• _ENTRIES SHOWN_:
┄┄┄┄┄┄┄┄┄┄┄┄┄┄┄┄┄┄┄┄

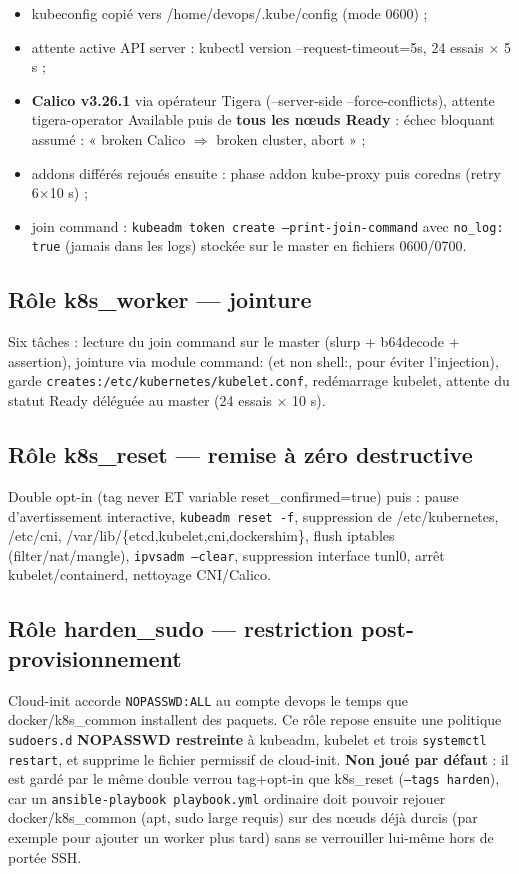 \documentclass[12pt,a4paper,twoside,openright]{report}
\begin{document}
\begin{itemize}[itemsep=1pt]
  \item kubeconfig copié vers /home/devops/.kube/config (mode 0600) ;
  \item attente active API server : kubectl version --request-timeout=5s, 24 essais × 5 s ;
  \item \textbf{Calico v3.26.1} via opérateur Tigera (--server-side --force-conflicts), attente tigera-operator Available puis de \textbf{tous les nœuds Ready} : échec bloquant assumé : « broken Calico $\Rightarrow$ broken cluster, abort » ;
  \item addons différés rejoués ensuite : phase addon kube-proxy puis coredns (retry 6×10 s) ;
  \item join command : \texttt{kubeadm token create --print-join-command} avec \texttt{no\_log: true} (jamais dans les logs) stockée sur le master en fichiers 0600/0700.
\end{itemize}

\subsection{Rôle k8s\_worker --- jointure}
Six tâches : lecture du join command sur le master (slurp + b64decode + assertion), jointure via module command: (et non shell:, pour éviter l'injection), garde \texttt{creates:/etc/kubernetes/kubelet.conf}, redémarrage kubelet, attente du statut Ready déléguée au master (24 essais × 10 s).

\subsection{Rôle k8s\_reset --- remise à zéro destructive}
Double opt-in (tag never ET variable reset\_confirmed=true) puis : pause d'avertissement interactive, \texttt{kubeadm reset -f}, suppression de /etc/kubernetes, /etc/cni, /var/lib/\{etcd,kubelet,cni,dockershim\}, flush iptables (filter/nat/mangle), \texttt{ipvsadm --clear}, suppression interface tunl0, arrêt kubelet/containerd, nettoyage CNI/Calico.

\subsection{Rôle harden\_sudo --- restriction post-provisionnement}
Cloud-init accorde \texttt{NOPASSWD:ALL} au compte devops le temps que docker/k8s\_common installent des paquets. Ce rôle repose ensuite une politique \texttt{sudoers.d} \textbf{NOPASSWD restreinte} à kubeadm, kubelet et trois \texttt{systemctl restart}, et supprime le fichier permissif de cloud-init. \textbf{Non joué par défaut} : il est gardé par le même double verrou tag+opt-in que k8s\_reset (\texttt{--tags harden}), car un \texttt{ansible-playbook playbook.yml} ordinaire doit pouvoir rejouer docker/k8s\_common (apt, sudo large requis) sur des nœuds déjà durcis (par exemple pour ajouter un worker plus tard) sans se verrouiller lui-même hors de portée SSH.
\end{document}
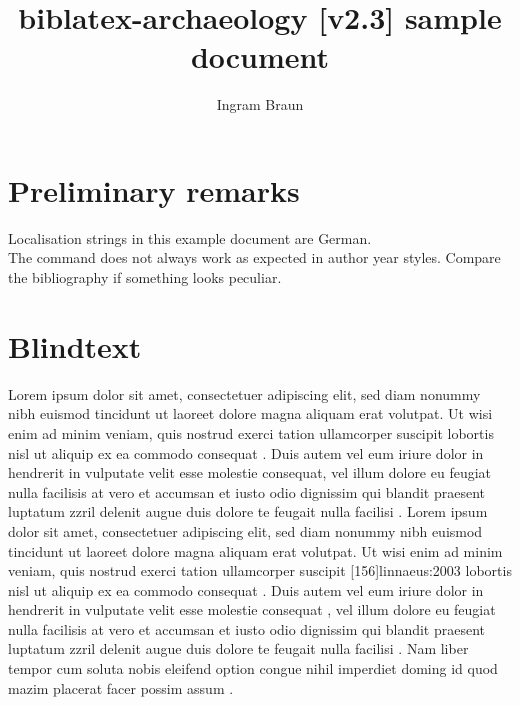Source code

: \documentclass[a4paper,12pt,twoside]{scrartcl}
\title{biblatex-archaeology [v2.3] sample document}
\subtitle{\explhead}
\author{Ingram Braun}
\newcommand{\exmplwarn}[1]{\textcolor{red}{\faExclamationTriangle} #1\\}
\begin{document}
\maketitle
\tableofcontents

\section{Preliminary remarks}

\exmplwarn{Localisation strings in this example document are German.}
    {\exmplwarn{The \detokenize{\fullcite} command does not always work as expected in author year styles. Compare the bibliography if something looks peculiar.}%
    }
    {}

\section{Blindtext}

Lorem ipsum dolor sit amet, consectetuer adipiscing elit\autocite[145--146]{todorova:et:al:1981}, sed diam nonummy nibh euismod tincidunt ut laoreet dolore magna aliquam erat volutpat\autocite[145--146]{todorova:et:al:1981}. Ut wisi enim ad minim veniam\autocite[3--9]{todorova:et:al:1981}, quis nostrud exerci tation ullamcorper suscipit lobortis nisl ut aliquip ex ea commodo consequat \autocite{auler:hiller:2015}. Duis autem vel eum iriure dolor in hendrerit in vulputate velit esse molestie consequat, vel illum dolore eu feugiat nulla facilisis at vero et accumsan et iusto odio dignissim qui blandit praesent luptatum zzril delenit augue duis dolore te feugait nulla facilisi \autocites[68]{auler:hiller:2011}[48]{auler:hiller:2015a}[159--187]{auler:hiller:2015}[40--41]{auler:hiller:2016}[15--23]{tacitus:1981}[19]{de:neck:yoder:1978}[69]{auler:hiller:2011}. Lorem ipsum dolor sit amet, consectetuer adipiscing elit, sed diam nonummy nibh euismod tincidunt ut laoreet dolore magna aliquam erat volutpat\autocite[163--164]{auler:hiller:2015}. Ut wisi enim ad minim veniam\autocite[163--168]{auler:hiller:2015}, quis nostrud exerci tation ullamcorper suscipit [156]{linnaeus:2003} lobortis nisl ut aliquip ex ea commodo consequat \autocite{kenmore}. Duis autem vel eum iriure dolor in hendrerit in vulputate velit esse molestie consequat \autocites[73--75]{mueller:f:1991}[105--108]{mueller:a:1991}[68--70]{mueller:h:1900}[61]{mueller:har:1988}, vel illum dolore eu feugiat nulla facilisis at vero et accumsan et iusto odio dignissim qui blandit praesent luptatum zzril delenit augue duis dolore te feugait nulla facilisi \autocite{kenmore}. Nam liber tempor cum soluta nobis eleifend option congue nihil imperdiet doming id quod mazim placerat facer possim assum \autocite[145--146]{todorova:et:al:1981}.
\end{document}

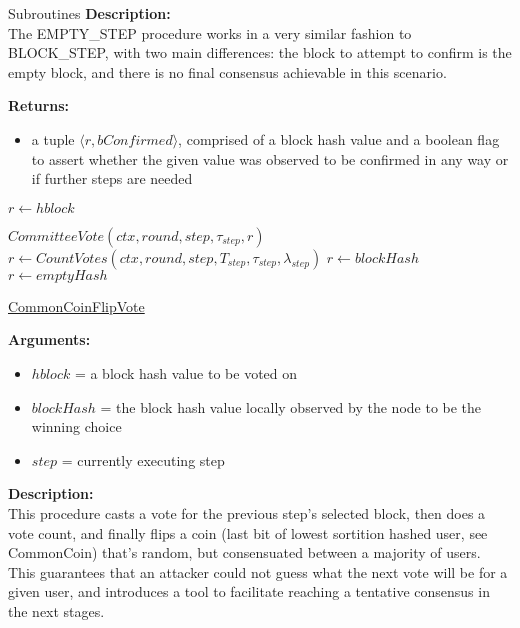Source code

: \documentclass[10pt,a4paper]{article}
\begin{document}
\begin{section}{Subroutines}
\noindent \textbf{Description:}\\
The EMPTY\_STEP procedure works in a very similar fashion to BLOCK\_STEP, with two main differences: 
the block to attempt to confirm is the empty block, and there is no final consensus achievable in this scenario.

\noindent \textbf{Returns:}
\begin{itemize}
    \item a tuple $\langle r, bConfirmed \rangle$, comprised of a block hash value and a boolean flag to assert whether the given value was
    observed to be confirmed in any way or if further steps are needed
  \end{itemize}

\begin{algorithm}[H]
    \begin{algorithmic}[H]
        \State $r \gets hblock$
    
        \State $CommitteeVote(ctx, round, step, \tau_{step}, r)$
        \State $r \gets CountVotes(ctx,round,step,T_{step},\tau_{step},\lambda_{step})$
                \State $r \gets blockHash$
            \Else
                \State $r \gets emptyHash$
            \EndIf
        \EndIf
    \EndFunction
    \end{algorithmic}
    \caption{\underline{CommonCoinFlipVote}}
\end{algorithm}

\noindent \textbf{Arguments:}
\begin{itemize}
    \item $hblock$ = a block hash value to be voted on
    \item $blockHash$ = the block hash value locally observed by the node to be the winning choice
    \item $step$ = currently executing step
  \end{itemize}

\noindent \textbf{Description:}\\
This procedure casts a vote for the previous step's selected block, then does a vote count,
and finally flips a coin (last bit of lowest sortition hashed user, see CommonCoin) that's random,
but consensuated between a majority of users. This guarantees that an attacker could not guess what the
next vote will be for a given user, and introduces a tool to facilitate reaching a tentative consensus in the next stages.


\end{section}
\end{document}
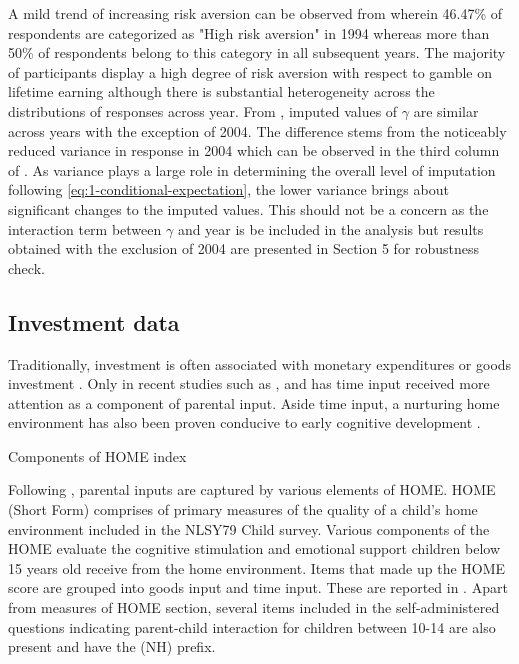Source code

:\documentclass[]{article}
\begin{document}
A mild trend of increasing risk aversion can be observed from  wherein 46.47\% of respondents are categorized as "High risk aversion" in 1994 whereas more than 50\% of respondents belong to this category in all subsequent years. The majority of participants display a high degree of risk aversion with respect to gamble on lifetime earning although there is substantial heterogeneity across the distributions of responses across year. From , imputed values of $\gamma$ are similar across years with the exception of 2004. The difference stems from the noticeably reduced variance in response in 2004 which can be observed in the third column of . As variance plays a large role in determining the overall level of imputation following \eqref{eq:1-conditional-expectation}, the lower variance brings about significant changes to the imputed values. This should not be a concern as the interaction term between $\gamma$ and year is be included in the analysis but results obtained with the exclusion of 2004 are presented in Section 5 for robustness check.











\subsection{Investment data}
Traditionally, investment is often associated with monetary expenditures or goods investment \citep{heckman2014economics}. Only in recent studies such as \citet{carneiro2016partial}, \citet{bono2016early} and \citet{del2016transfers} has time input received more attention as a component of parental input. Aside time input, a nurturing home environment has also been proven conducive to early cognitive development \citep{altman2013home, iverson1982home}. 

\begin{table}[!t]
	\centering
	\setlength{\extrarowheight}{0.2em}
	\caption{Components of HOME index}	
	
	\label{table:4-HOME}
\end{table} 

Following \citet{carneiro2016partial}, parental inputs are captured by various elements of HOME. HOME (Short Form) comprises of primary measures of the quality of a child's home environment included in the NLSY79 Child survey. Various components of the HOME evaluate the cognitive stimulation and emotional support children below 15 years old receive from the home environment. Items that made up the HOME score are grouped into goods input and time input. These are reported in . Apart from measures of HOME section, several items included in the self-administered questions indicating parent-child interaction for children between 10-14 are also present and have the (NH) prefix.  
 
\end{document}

┄┄┄┄┄┄┄┄┄┄┄┄┄┄┄┄┄┄┄┄

• _ABOUT THIS TASK_: Return the lines exactly as they stand, from the start of the entries through the line holding "essais × 5 s ;"; omit the pictures.

• _RESPONSE BOX_:
 \documentclass[12pt,a4paper,twoside,openright]{report}
\begin{document}
\begin{itemize}[itemsep=1pt]
  \item kubeconfig copié vers /home/devops/.kube/config (mode 0600) ;
  \item attente active API server : kubectl version --request-timeout=5s, 24 essais × 5 s ;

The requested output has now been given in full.